How Caffeine Affects Your Brain and Body

Read on and I’m going to share with you 5 of the top reasons why you should give up decaf and switch to regular, caffeinated coffee (or tea). As you’ll see, you should do it for your health.

Caffeine Reduces Stroke Risk

Does caffeine decrease risk of stroke ? The answer is Yes.

Over 800,000 people suffer strokes in the U.S. each year, and 130,000 of them die. That’s one death every 4 minutes!

While there are plenty of other things that you can do to reduce your risk of a stroke – things like walking, getting adequate rest, stress reduction, and eating fruits and vegetables – caffeine is a powerful ally. Research shows that caffeine consumption can reduce the risk of having a stroke by 22 percent. And caffeine can also reduce the severity of strokes when they occur.
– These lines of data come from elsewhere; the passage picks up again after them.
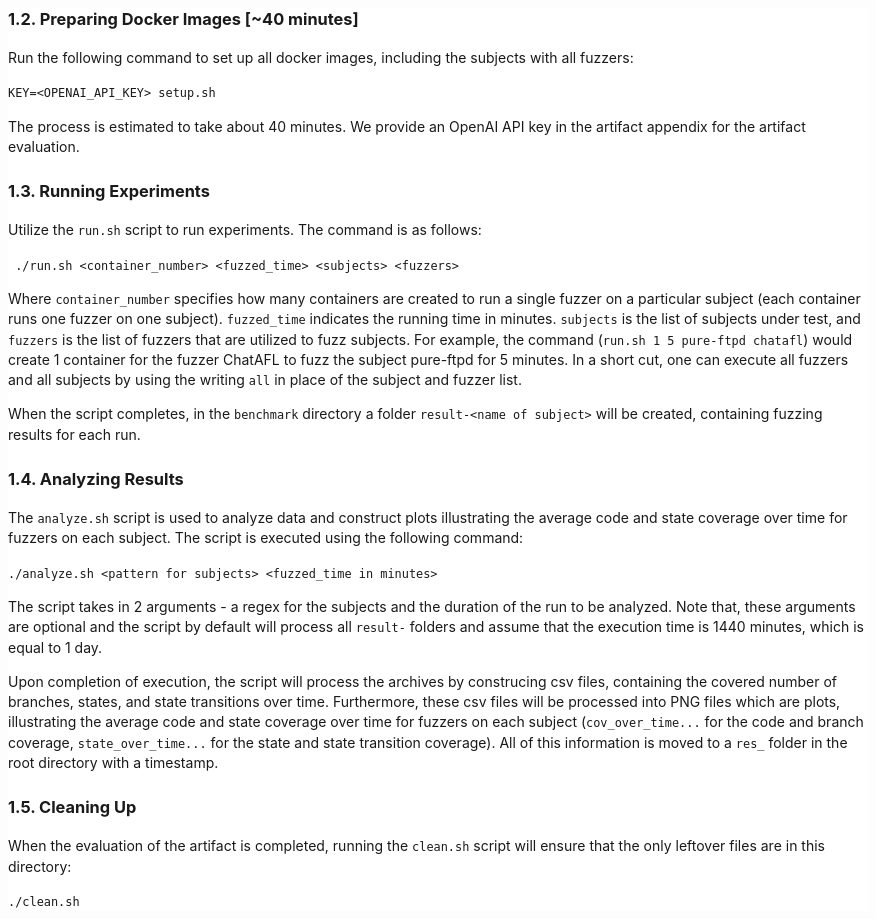 ### 1.2. Preparing Docker Images [~40 minutes]

Run the following command to set up all docker images, including the subjects with all fuzzers:
```
KEY=<OPENAI_API_KEY> setup.sh
```

The process is estimated to take about 40 minutes. We provide an OpenAI API key in the artifact appendix for the artifact evaluation. 

### 1.3. Running Experiments

Utilize the `run.sh` script to run experiments. The command is as follows:
```
 ./run.sh <container_number> <fuzzed_time> <subjects> <fuzzers>
```

Where `container_number` specifies how many containers are created to run a single fuzzer on a particular subject (each container runs one fuzzer on one subject). `fuzzed_time` indicates the running time in minutes. `subjects` is the list of subjects under test, and `fuzzers` is the list of fuzzers that are utilized to fuzz subjects. For example, the command (`run.sh 1 5 pure-ftpd chatafl`) would create 1 container for the fuzzer ChatAFL to fuzz the subject pure-ftpd for 5 minutes. In a short cut, one can execute all fuzzers and all subjects by using the writing `all` in place of the subject and fuzzer list.

When the script completes, in the `benchmark` directory a folder `result-<name of subject>` will be created, containing fuzzing results for each run. 

### 1.4. Analyzing Results

The `analyze.sh` script is used to analyze data and construct plots illustrating the average code and state coverage over time for fuzzers on each subject. The script is executed using the following command:
```
./analyze.sh <pattern for subjects> <fuzzed_time in minutes> 
```

The script takes in 2 arguments - a regex for the subjects and the duration of the run to be analyzed. Note that, these arguments are optional and the script by default will process all `result-` folders and assume that the execution time is 1440 minutes, which is equal to 1 day. 

Upon completion of execution, the script will process the archives by construcing csv files, containing the covered number of branches, states, and state transitions over time. Furthermore, these csv files will be processed into PNG files which are plots, illustrating the average code and state coverage over time for fuzzers on each subject (`cov_over_time...` for the code and branch coverage, `state_over_time...` for the state and state transition coverage). All of this information is moved to a `res_` folder in the root directory with a timestamp. 

### 1.5. Cleaning Up

When the evaluation of the artifact is completed, running the `clean.sh` script will ensure that the only leftover files are in this directory:
```
./clean.sh
```
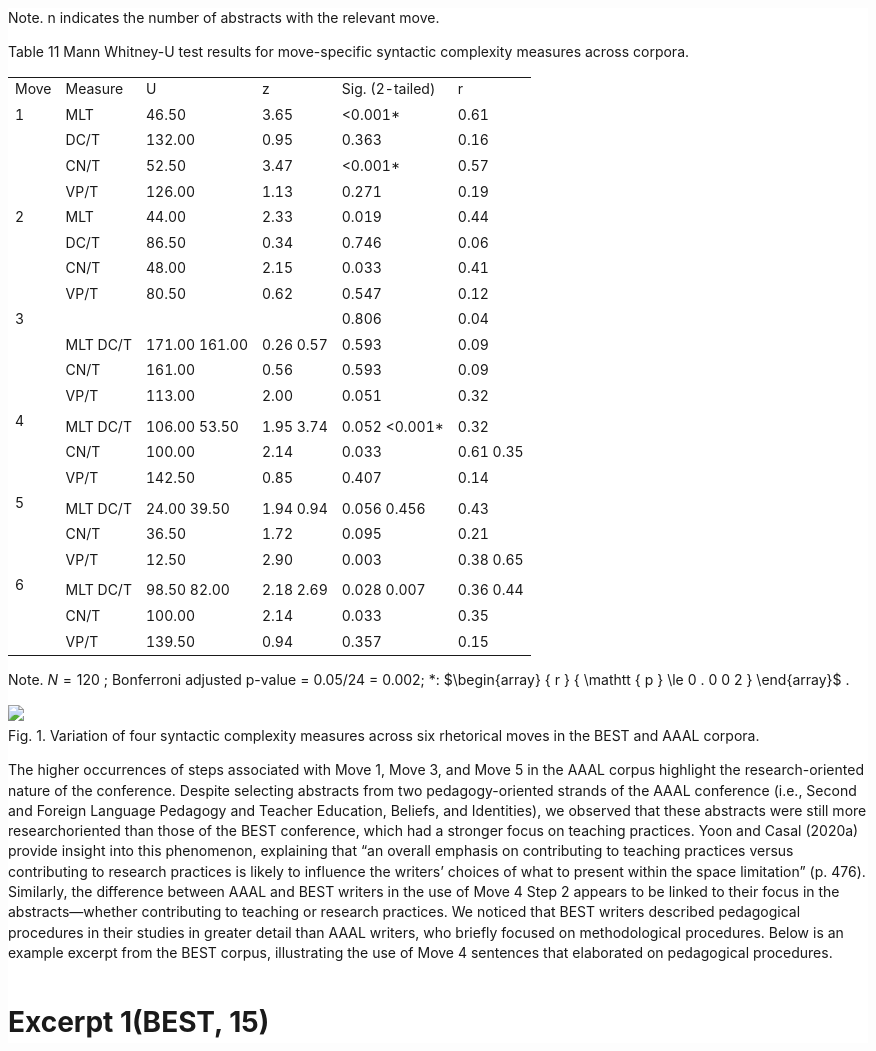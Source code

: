 Note. n indicates the number of abstracts with the relevant move.

Table 11 Mann Whitney-U test results for move-specific syntactic complexity measures across corpora.   

<html><body><table><tr><td>Move</td><td>Measure</td><td>U</td><td>z</td><td>Sig. (2-tailed)</td><td>r</td></tr><tr><td rowspan="4">1</td><td>MLT</td><td>46.50</td><td>3.65</td><td>&lt;0.001*</td><td>0.61</td></tr><tr><td>DC/T</td><td>132.00</td><td>0.95</td><td>0.363</td><td>0.16</td></tr><tr><td>CN/T</td><td>52.50</td><td>3.47</td><td>&lt;0.001*</td><td>0.57</td></tr><tr><td>VP/T</td><td>126.00</td><td>1.13</td><td>0.271</td><td>0.19</td></tr><tr><td rowspan="4">2</td><td>MLT</td><td>44.00</td><td>2.33</td><td>0.019</td><td>0.44</td></tr><tr><td>DC/T</td><td>86.50</td><td>0.34</td><td>0.746</td><td>0.06</td></tr><tr><td>CN/T</td><td>48.00</td><td>2.15</td><td>0.033</td><td>0.41</td></tr><tr><td>VP/T</td><td>80.50</td><td>0.62</td><td>0.547</td><td>0.12</td></tr><tr><td rowspan="4">3</td><td></td><td></td><td></td><td>0.806</td><td>0.04</td></tr><tr><td>MLT DC/T</td><td>171.00 161.00</td><td>0.26 0.57</td><td>0.593</td><td>0.09</td></tr><tr><td>CN/T</td><td>161.00</td><td>0.56</td><td>0.593</td><td>0.09</td></tr><tr><td>VP/T</td><td>113.00</td><td>2.00</td><td>0.051</td><td>0.32</td></tr><tr><td rowspan="4">4</td><td></td><td></td><td></td><td></td><td></td></tr><tr><td>MLT DC/T</td><td>106.00 53.50</td><td>1.95 3.74</td><td>0.052 &lt;0.001*</td><td>0.32</td></tr><tr><td>CN/T</td><td>100.00</td><td>2.14</td><td>0.033</td><td>0.61 0.35</td></tr><tr><td>VP/T</td><td>142.50</td><td>0.85</td><td>0.407</td><td>0.14</td></tr><tr><td rowspan="4">5</td><td></td><td></td><td></td><td></td><td></td></tr><tr><td>MLT DC/T</td><td>24.00 39.50</td><td>1.94 0.94</td><td>0.056 0.456</td><td>0.43</td></tr><tr><td>CN/T</td><td>36.50</td><td>1.72</td><td>0.095</td><td>0.21</td></tr><tr><td>VP/T</td><td>12.50</td><td>2.90</td><td>0.003</td><td>0.38 0.65</td></tr><tr><td rowspan="4">6</td><td></td><td></td><td></td><td></td><td></td></tr><tr><td>MLT DC/T</td><td>98.50 82.00</td><td>2.18 2.69</td><td>0.028 0.007</td><td>0.36 0.44</td></tr><tr><td>CN/T</td><td>100.00</td><td>2.14</td><td>0.033</td><td>0.35</td></tr><tr><td>VP/T</td><td>139.50</td><td>0.94</td><td>0.357</td><td>0.15</td></tr></table></body></html>

Note. $N = 1 2 0$ ; Bonferroni adjusted p-value $=$ 0.05/24 = 0.002; \*: $\begin{array} { r } { \mathtt { p } \le 0 . 0 0 2 } \end{array}$ .

![](img/7cf92afbf72247fb9fac26f07e185fc9ca7d34568e512ab7d32bd28830124cb1.jpg)  
Fig. 1. Variation of four syntactic complexity measures across six rhetorical moves in the BEST and AAAL corpora.

The higher occurrences of steps associated with Move 1, Move 3, and Move 5 in the AAAL corpus highlight the research-oriented nature of the conference. Despite selecting abstracts from two pedagogy-oriented strands of the AAAL conference (i.e., Second and Foreign Language Pedagogy and Teacher Education, Beliefs, and Identities), we observed that these abstracts were still more researchoriented than those of the BEST conference, which had a stronger focus on teaching practices. Yoon and Casal (2020a) provide insight into this phenomenon, explaining that “an overall emphasis on contributing to teaching practices versus contributing to research practices is likely to influence the writers’ choices of what to present within the space limitation” (p. 476). Similarly, the difference between AAAL and BEST writers in the use of Move 4 Step 2 appears to be linked to their focus in the abstracts—whether contributing to teaching or research practices. We noticed that BEST writers described pedagogical procedures in their studies in greater detail than AAAL writers, who briefly focused on methodological procedures. Below is an example excerpt from the BEST corpus, illustrating the use of Move 4 sentences that elaborated on pedagogical procedures.

# Excerpt 1(BEST, 15)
It’s long been known that coffee drinkers have a lower risk of stroke, but take away the caffeine (i.e. decaf) and you take away the stroke prevention benefits. Same goes for tea – only caffeinated tea protects the brain against strokes.

Studies have even shown how much caffeine is needed to provide protection. It’s a surprisingly small amount. Just 1 mg per kilogram of body mass. So, for example, for a 200 pound guy needs only 90 mg of caffeine per day on average to protect his brain. That’s just an average cup of coffee! Of course, your daily cuppa, if brewed stronger, may have much more than that. Research shows that the stroke prevention benefits don’t diminish with even very large amounts of caffeine.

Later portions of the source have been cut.